Arrêt du 2 novembre 2009

Cour de droit pénal

Composition

MM. les Juges Favre, Président,

Wiprächtiger et Mathys.

Greffier: M. Oulevey.

Parties

X.________,

recourante,

contre

Ministère public du canton de Vaud, 1014 Lausanne,

intimé.

Objet

Contravention à la loi fédérale sur la circulation routière,

recours contre le jugement du Tribunal de police de l'arrondissement de l'Est vaudois du 21 juillet 2009.

Faits

A.

Par sentence du 14 mai 2009, la Commission de police de la commune de Vevey a reconnu X.________ coupable de violation simple des règles de la circulation (art. 90 ch. 1 LCR), pour avoir garé le véhicule immatriculé FR 211'322 sur une place de stationnement payante sans enclencher le parcomètre (art. 48 al. 6 OSR et ch. 203.3 de l'annexe 1 à l'OAO).

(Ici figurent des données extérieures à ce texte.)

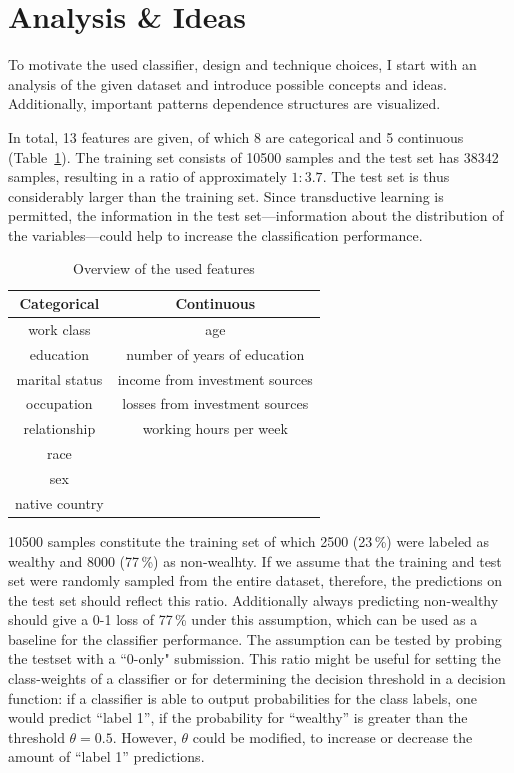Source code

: \documentclass[a4paper]{article}
\begin{document}
\section{Analysis \& Ideas}
\label{sec:analysis}

To motivate the used classifier, design and technique
choices, I start with an analysis of the given dataset and introduce possible concepts and ideas. Additionally, important patterns dependence structures are visualized.

In total, 13 features are given, of which 8 are categorical and 5 continuous (Table~\ref{tab:features}).
The training set consists of 10500 samples and the test set has 38342 samples, resulting in a ratio of approximately $1:3.7$.
The test set is thus considerably larger than the training set.
Since transductive learning is permitted, the information in the test set---information about the distribution of the variables---could help to increase the classification performance.

\begin{table}[h]
  \centering
  \begin{tabular}{cc}
    \toprule
  Categorical  & Continuous                     \\
    \midrule
    work class & age                            \\
    education  & number of years of education   \\
marital status & income from investment sources \\
occupation     & losses from investment sources \\
relationship   & working hours per week         \\
race           &                                \\
sex            &                                \\
native country &                                \\
      \bottomrule
  \end{tabular}
  \caption{{Overview of the used features}}
  \label{tab:features}
\end{table}

10500 samples constitute the training set of which 2500 (23\,\%) were labeled as wealthy and 8000 (77\,\%) as non-wealhty. If we assume that the training and test set were randomly sampled from the entire dataset, therefore, the predictions on the test set should reflect this ratio. Additionally always predicting non-wealthy should give a 0-1 loss of 77\,\% under this assumption, which can be used as a baseline for the classifier performance. The assumption can be tested by probing the testset with a ``0-only" submission. This ratio might be useful for setting the class-weights of a classifier or for determining the decision threshold in a decision function: if a classifier is able to output probabilities for the class labels, one would predict ``label 1'', if the probability for ``wealthy'' is greater than the threshold $\theta = 0.5$. However, $\theta$ could be modified, to increase or decrease the amount of ``label 1'' predictions.
\end{document}
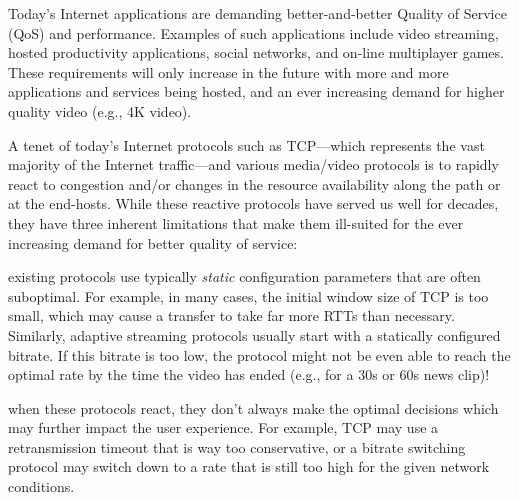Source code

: \label{sec:intro}



Today's Internet applications are demanding better-and-better Quality of Service (QoS) and performance. Examples of such applications include video streaming, hosted productivity applications, social networks, and on-line multiplayer games. These requirements will only increase in the future with more and more applications and services being hosted, and an ever increasing demand for higher quality video (e.g., 4K video).

A tenet of today's Internet protocols such as TCP---which represents the vast majority of the Internet traffic---and various media/video protocols is to rapidly react to congestion and/or changes in the resource availability along the path or at the end-hosts. While these reactive protocols have served us well for decades, they have three inherent limitations that make them ill-suited for the ever increasing demand for better quality of service: 

 existing protocols use typically \emph{static} configuration parameters that are often suboptimal. For example, in many cases, the initial window size of TCP is too small, which may cause a transfer to take far more RTTs than necessary. Similarly, adaptive streaming protocols usually start with a statically configured bitrate. If this bitrate is too low, the protocol might not be even able to reach the optimal rate by the time the video has ended (e.g., for a 30s or 60s news clip)!

 when these protocols react, they don't always make the optimal decisions which may further impact the user experience. For example, TCP may use a retransmission timeout that is way too conservative, or a bitrate switching protocol may switch down to a rate that is still too high for the given network conditions.

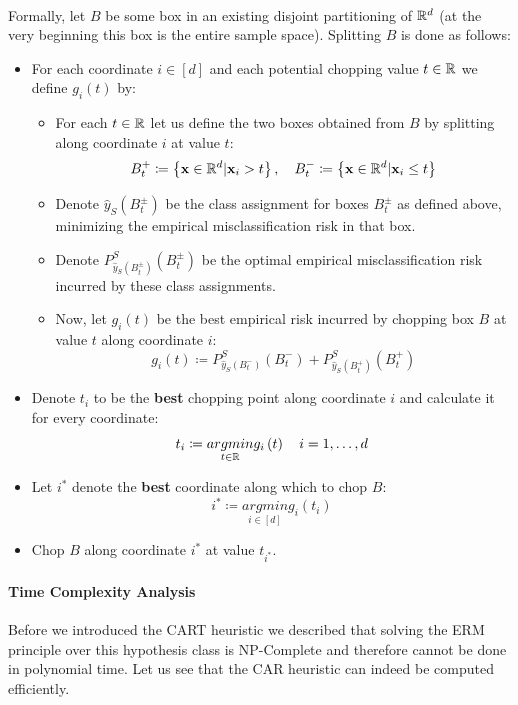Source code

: ~\\Formally, let $B$ be some box in an existing disjoint partitioning of $\R^d$ (at the very beginning this box is the entire sample space). Splitting $B$ is done as follows:
\begin{itemize}
	\item For each coordinate $i\in \left[d\right]$ and each potential chopping value $t\in\R$ we define $g_i\left(t\right)$ by:
	\begin{itemize}
		\item For each $t\in\R$ let us define the two boxes obtained from $B$ by splitting along coordinate $i$ at value $t$: $$ B^+_t\coloneqq \left\{\x\in\R^d|\x_i>t\right\},\quad B^-_t \coloneqq \left\{\x\in\R^d|\x_i\leq t\right\} $$
		\item Denote $\widehat{y}_S\left(B^{\pm}_t\right)$ be  the class assignment for boxes $B^{\pm}_t$ as defined above, minimizing the empirical misclassification risk in that box.
		\item Denote $P^S_{\widehat{y}_S\left(B^{\pm}_t\right)}\left(B^{\pm}_{t}\right)$ be the optimal empirical misclassification risk incurred by these class assignments.
		\item Now, let $g_i\left(t\right)$ be the best empirical risk incurred by chopping box $B$ at value $t$ along coordinate $i$: $$ g_i\left(t\right) \coloneqq  P^S_{\widehat{y}_S\left(B^{-}_t\right)}\left(B^{-}_{t}\right) + P^S_{\widehat{y}_S\left(B^{+}_t\right)}\left(B^{+}_{t}\right) $$ 
	\end{itemize}
	\item Denote $t_i$ to be the \textbf{best} chopping point along coordinate $i$ and calculate it for every coordinate: $$ t_i\coloneqq \underset{t\in\R}{argmin}g_i\left(t\right)\quad i=1,\ldots,d $$
	\item Let $i^{*}$ denote the \textbf{best} coordinate along which to chop $B$: $$ i^{*}\coloneqq \underset{i\in\left[d\right]}{argmin}g_i\left(t_i\right) $$
	\item Chop $B$ along coordinate $i^{*}$  at value $t_{i^{*}}$.
\end{itemize}

\paragraph{Time Complexity Analysis}
Before we introduced the CART heuristic we described that solving the ERM principle over this hypothesis class is NP-Complete and therefore cannot be done in polynomial time. Let us see that the CAR heuristic can indeed be computed efficiently. 

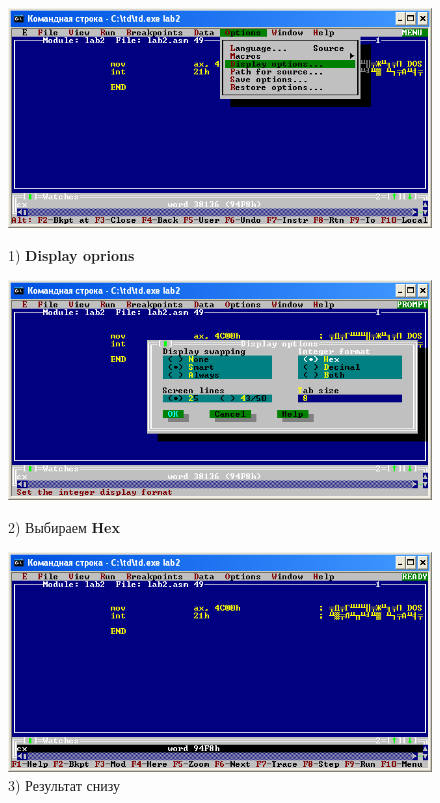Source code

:\begin{figure}[!htp]
    \centering
    \begin{minipage}{0.32\textwidth}
        \centering
        \includegraphics[width=.99\linewidth]
            {../_INCLUDES/task-4-13-1/1.png}
        \caption{1) \textbf{Display oprions}}
        \label{fig:task_4_13__1}
    \end{minipage}
    \begin {minipage}{0.32\textwidth}
        \centering
        \includegraphics[width=.99\linewidth]
            {../_INCLUDES/task-4-13-1/2.png}
        \caption{2) Выбираем \textbf{Hex}}
        \label{fig:task_4_13__2}
    \end{minipage}
    \begin {minipage}{0.32\textwidth}
        \centering
        \includegraphics[width=.99\linewidth]
            {../_INCLUDES/task-4-13-1/3.png}
        \caption{3) Результат снизу}
        \label{fig:task_4_13__3}
    \end{minipage}
\end{figure}
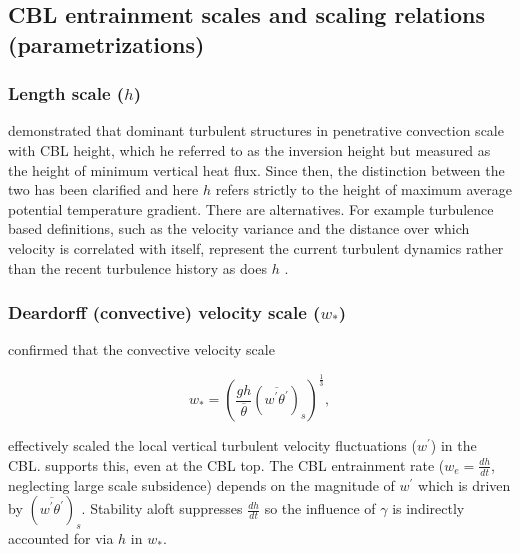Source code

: \subsection{CBL entrainment scales and scaling relations (parametrizations)}
\label{subsec:scales}
\subsubsection{Length scale ($h$)}
\label{subsubsec:}

\cite{Deardorff72} demonstrated that dominant turbulent structures in penetrative convection scale with CBL height, which he referred to as the inversion height but measured as the height of minimum vertical heat flux.  Since then, the distinction between the two has been clarified \citep{SullMoengStev} and here $h$ refers strictly to the height of maximum average potential temperature gradient. There are alternatives. For example turbulence based definitions, such as the velocity variance and the distance over which velocity is correlated with itself, represent the current turbulent dynamics rather than the recent turbulence history as does $h$ \citep{Traum11}.\\

\subsubsection{Deardorff (convective) velocity scale ($w_{*}$)}
\label{subsubsec:convel}

\cite{Deardorff70} confirmed that the convective velocity scale

\begin{equation}
w_{*} = \left( \frac{gh}{\overline{\theta}}(\overline{w^{'}\theta^{'}})_{s} \right)^{\frac{1}{3}},
\end{equation}


 effectively scaled the local vertical turbulent velocity fluctuations ($w^{'}$) in the CBL.  \cite{Sorbjan1} supports this, even at the CBL top.  The CBL entrainment rate ($w_{e} = \frac{dh}{dt}$, neglecting large scale subsidence) depends on the magnitude of $w^{'}$ which is driven by $(\overline{w^{'}\theta^{'}})_{s}$. Stability aloft suppresses $\frac{dh}{dt}$ so the influence of $\gamma$ is indirectly accounted for via $h$ in $w_{*}$.\\


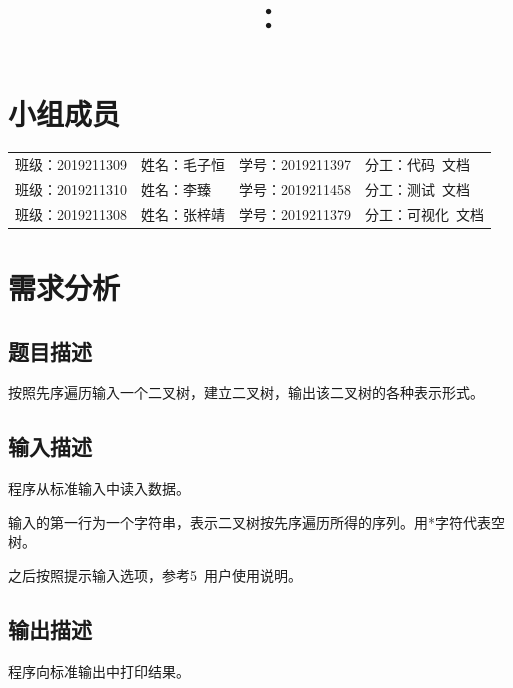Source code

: \documentclass{article}
\title{\hmwkClass\ ：\hmwkTitle}
\author{\hmwkAuthorName}
\begin{document}
\maketitle

\section*{小组成员}

\setlength{\tabcolsep}{9mm}
{
    \begin{table}[htbp]
        \centering
        \begin{tabular}{llll}
            班级：2019211309 & 姓名：毛子恒 & 学号：2019211397 & 分工：代码\ 文档   \\

            班级：2019211310 & 姓名：李臻   & 学号：2019211458 & 分工：测试\ 文档   \\

            班级：2019211308 & 姓名：张梓靖 & 学号：2019211379 & 分工：可视化\ 文档 \\
        \end{tabular}
    \end{table}
}

\tableofcontents
\newpage

\section{需求分析}

\subsection{题目描述}

按照先序遍历输入一个二叉树，建立二叉树，输出该二叉树的各种表示形式。

\subsection{输入描述}

程序从标准输入中读入数据。

输入的第一行为一个字符串，表示二叉树按先序遍历所得的序列。用*字符代表空树。

之后按照提示输入选项，参考5\ 用户使用说明。

\subsection{输出描述}

程序向标准输出中打印结果。
\end{document}
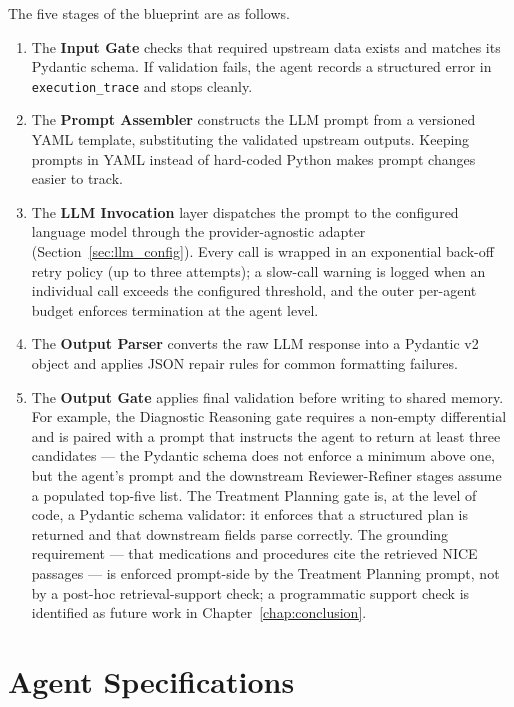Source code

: The five stages of the blueprint are as follows.
\begin{enumerate}
  \item The \textbf{Input Gate} checks that required upstream data exists and
  matches its Pydantic schema. If validation fails, the agent records a
  structured error in \texttt{execution\_\allowbreak trace} and stops cleanly.
  \item The \textbf{Prompt Assembler} constructs the LLM prompt from a
  versioned YAML template, substituting the validated upstream outputs.
  Keeping prompts in YAML instead of hard-coded Python makes prompt changes
  easier to track.
  \item The \textbf{LLM Invocation} layer dispatches the prompt to the
  configured language model through the provider-agnostic adapter
  (Section~\ref{sec:llm_config}). Every call is wrapped in an exponential
  back-off retry policy (up to three attempts); a slow-call warning is
  logged when an individual call exceeds the configured threshold, and
  the outer per-agent budget enforces termination at the agent level.
  \item The \textbf{Output Parser} converts the raw LLM response into a
  Pydantic v2 object and applies JSON repair rules for common formatting
  failures.
  \item The \textbf{Output Gate} applies final validation before writing to
  shared memory. For example, the Diagnostic Reasoning gate requires a
  non-empty differential and is paired with a prompt that instructs the
  agent to return at least three candidates --- the Pydantic schema
  does not enforce a minimum above one, but the agent's prompt and the
  downstream Reviewer-Refiner stages assume a populated top-five
  list. The Treatment Planning gate is, at the level of code, a Pydantic
  schema validator: it enforces that a structured plan is returned and
  that downstream fields parse correctly. The grounding requirement ---
  that medications and procedures cite the retrieved NICE passages ---
  is enforced prompt-side by the Treatment Planning prompt, not by a
  post-hoc retrieval-support check; a programmatic support check is identified
  as future work in Chapter~\ref{chap:conclusion}.
\end{enumerate}

\FloatBarrier
\section{Agent Specifications}
\label{sec:agents}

Elle l'a condamnée à 40 fr. d'amende.

B.

X.________ a appelé de cette sentence, en faisant valoir qu'elle n'était pas l'auteur de l'infraction et qu'elle n'était pas tenue de dénoncer le conducteur fautif, membre de sa proche famille.

Par jugement du 21 juillet 2009, le Tribunal de police de l'arrondissement de l'Est vaudois a confirmé la sentence municipale, au motif que l'appelante, détentrice du véhicule FR 211'322, avait, en refusant de dénoncer l'auteur de la contravention, renoncé à renverser la présomption selon laquelle, en cas d'infraction, le conducteur fautif est le détenteur.

C.

X.________ recourt au Tribunal fédéral contre ce jugement, en concluant implicitement à sa réforme en ce sens qu'elle soit acquittée.

Elle demande l'assistance judiciaire, restreinte à la dispense des frais de justice.

Invités à se déterminer, le Ministère public du canton de Vaud et le Tribunal de police de l'arrondissement de l'Est vaudois ont renoncé à présenter des observations.

Considérants

1.

Les cantons disposent d'un délai échéant à l'entrée en vigueur du code de procédure pénale suisse pour mettre leur organisation judiciaire en conformité avec l'art. 80 al. 2 LTF (cf. art. 130 al. 1 LTF).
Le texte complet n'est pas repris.